-
Type:
Bug
-
Resolution: Fixed
-
Priority:
Medium
-
Affects Version/s: 7.4.1, 7.4.3, 7.4.4, 7.4.5, 7.4.6, 7.4.7, 7.4.8, 7.12.3
-
Component/s: Search - Indexing
-
None
-
9
-
Severity 3 - Minor
-
53
Issue Summary
Presence of large text files (10+Mb) having lots of escapable/html data (characters such as <, >, \, /, |, & etc.) will significantly slow down indexing to the extent that it would appear to have stalled.
However, thread dumps will show indexing thread(s):
- in a runnable state (java.lang.Thread.State: RUNNABLE), and
- constantly executing com.atlassian.confluence.util.HtmlEntityEscapeUtil.unEscapeHtmlEntities code
Note: Only large text files containing significant quantities of special/escapable characters will cause the problem.
Steps to Reproduce
(Tested on Confluence 7.4.[1-8] and 7.12)

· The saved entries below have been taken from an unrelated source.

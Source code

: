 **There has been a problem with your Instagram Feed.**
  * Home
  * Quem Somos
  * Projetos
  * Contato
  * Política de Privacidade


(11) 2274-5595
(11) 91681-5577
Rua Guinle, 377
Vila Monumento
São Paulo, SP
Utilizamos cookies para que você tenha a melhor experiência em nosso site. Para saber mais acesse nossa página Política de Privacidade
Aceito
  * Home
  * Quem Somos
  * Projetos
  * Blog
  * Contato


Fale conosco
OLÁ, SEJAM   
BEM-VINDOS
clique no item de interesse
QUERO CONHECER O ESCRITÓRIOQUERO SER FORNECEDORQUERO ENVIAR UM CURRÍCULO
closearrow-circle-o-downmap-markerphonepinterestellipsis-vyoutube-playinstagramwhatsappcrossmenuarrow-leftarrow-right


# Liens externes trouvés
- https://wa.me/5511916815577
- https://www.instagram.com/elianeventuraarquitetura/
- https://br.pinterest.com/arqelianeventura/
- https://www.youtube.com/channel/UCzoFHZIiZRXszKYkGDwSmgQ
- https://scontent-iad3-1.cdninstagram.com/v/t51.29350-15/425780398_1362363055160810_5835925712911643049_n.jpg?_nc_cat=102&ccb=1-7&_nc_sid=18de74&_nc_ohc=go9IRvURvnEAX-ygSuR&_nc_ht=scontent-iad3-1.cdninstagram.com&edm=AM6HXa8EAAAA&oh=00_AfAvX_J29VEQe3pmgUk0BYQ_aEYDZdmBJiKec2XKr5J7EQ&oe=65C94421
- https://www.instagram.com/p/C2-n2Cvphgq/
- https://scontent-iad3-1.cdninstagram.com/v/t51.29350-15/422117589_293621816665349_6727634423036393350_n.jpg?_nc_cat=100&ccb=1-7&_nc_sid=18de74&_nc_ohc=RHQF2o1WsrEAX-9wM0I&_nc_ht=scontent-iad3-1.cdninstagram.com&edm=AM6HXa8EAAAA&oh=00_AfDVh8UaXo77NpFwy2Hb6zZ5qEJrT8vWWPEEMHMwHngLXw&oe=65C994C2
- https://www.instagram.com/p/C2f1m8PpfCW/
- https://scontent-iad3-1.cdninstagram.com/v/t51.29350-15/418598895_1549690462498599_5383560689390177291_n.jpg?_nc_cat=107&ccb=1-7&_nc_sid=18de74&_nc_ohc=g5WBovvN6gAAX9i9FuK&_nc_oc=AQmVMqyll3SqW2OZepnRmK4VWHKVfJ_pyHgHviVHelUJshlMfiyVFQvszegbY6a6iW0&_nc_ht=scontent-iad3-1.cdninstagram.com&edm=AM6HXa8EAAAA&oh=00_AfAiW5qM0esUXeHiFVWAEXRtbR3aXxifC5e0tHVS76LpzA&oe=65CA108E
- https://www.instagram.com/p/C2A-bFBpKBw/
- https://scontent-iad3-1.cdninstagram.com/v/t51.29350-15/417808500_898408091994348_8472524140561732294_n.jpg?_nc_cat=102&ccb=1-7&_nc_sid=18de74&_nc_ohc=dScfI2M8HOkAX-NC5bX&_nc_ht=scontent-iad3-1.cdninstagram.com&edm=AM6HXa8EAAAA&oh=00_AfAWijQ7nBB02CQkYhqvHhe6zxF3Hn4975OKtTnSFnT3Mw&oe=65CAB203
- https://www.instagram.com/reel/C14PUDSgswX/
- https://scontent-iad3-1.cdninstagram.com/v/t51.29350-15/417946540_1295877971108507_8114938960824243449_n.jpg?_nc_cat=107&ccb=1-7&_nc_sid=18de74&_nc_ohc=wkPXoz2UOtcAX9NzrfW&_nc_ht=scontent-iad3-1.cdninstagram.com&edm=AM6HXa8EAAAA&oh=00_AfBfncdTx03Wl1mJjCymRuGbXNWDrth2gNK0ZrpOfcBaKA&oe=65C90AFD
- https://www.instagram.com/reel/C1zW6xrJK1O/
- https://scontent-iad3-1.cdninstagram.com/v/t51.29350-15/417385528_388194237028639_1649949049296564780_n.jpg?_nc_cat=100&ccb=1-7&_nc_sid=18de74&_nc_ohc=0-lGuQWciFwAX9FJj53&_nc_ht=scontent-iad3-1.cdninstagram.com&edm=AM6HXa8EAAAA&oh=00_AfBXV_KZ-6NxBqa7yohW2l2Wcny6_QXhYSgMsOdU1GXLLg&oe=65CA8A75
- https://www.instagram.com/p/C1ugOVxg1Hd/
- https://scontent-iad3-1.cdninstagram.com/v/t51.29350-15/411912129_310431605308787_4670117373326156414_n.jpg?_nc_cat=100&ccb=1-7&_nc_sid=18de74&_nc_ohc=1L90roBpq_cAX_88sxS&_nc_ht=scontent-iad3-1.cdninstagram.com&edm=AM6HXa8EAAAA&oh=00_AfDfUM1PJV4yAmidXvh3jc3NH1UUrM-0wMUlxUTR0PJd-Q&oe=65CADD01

- Attach a 10+Mb *.txt file containing lots of SQL-queries/HTML-source/special-characters to a Confluence page
- Wait for the scheduled background indexing job (Caesium thread) to pick up the newly attached data, or rebuild indexes (via Confluence Administration > Content Indexing > Search Index > Rebuild)
Expected Results
- When the scheduled background Caesium indexing thread picks up the data, indexing should finish in reasonable time, and 0 pending data should be shown in Confluence Administration > Content Indexing > Queue Contents
- When a one-time/on-demand reindexing job is manually triggered, Indexer thread(s) should finish in reasonable time, and show 100% re-index task completion
Actual Results
- When the scheduled background Caesium indexing thread picks up the data:
- it spends an inordinate amount of time processing payload from the file and is extremely slow in getting to the remaining indexable items (visible as the steadily increasing Number of items in queue metric under Confluence Administration > Content Indexing > Queue Contents).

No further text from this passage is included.